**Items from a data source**
*** Block opens ***
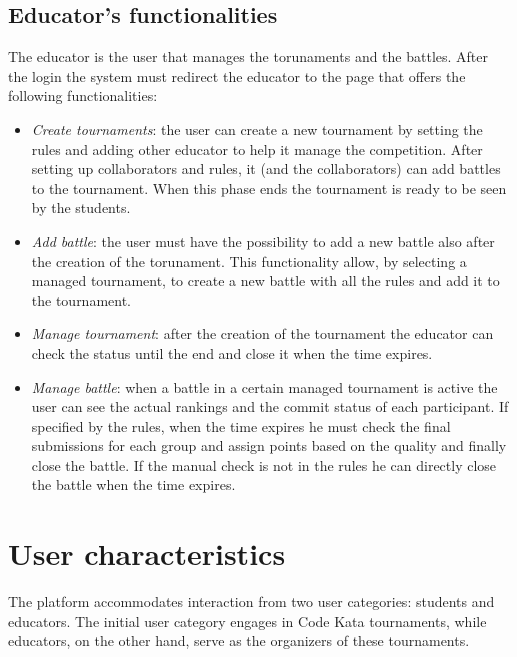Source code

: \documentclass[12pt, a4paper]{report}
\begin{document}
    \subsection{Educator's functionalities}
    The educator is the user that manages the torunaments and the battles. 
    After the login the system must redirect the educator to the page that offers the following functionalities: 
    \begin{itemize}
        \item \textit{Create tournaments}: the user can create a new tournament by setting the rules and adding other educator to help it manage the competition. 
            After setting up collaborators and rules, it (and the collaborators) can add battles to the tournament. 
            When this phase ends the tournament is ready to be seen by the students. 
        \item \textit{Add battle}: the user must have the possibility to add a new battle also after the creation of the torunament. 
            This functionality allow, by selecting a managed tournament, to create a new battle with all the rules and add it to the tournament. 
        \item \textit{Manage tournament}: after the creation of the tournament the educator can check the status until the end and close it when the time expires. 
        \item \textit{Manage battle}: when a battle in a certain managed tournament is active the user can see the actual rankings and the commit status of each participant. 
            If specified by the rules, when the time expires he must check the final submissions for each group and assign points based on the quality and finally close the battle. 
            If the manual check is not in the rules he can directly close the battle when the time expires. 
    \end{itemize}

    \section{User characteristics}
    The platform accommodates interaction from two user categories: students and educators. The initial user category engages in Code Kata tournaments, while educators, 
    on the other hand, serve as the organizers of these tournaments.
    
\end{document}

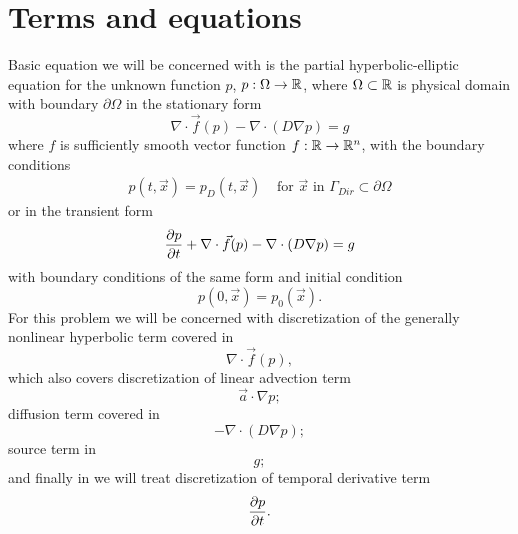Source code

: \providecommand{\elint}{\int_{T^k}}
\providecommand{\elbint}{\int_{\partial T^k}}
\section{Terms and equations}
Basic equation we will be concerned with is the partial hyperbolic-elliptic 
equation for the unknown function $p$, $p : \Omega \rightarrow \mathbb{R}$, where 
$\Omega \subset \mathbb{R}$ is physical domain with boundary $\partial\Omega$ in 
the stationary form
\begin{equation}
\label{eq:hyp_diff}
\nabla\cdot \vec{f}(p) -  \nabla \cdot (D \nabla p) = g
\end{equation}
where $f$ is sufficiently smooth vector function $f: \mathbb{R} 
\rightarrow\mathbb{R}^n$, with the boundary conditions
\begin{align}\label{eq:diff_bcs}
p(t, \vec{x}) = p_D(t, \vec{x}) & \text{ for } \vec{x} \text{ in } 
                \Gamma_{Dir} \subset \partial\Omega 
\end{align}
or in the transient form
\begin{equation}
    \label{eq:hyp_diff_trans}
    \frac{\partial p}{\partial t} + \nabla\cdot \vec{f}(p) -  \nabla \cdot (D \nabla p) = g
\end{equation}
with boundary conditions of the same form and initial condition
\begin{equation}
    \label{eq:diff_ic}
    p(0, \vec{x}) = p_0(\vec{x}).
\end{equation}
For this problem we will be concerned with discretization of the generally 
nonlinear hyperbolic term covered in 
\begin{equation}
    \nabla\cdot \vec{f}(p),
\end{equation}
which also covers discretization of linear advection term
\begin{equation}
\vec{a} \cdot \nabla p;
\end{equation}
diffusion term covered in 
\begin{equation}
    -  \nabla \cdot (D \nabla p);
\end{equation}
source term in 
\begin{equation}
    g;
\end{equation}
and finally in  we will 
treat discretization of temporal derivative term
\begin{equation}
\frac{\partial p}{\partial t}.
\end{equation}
*** Block closes ***
**Instructions for the task**
The line with "For this problem" through the last line of the entries above: output exactly those lines and nothing else.

**Exercise result**
For this problem we will be concerned with discretization of the generally 
nonlinear hyperbolic term covered in 
\begin{equation}
    \nabla\cdot \vec{f}(p),
\end{equation}
which also covers discretization of linear advection term
\begin{equation}
\vec{a} \cdot \nabla p;
\end{equation}
diffusion term covered in 
\begin{equation}
    -  \nabla \cdot (D \nabla p);
\end{equation}
source term in 
\begin{equation}
    g;
\end{equation}
and finally in  we will 
treat discretization of temporal derivative term
\begin{equation}
\frac{\partial p}{\partial t}.
\end{equation}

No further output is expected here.